Stored data
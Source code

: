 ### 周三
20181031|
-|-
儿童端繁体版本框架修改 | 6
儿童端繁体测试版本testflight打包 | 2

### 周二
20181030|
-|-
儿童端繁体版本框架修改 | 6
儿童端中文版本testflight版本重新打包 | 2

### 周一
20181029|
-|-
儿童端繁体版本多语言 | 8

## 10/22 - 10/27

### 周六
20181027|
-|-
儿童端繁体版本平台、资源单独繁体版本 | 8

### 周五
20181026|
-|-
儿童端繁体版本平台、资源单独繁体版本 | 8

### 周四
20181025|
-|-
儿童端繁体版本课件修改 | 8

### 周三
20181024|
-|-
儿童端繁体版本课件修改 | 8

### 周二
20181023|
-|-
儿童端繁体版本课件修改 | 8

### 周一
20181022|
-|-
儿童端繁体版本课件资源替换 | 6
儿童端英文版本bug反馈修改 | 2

*TASK DETAILS*: A faithful copy of every record is required; output it in full.

*ANSWER SPACE*:
Source code

: ### 周三
20181031|
-|-
儿童端繁体版本框架修改 | 6
儿童端繁体测试版本testflight打包 | 2

### 周二
20181030|
-|-
儿童端繁体版本框架修改 | 6
儿童端中文版本testflight版本重新打包 | 2

### 周一
20181029|
-|-
儿童端繁体版本多语言 | 8

## 10/22 - 10/27

### 周六
20181027|
-|-
儿童端繁体版本平台、资源单独繁体版本 | 8

### 周五
20181026|
-|-
儿童端繁体版本平台、资源单独繁体版本 | 8

### 周四
20181025|
-|-
儿童端繁体版本课件修改 | 8

### 周三
20181024|
-|-
儿童端繁体版本课件修改 | 8

### 周二
20181023|
-|-
儿童端繁体版本课件修改 | 8

### 周一
20181022|
-|-
儿童端繁体版本课件资源替换 | 6
儿童端英文版本bug反馈修改 | 2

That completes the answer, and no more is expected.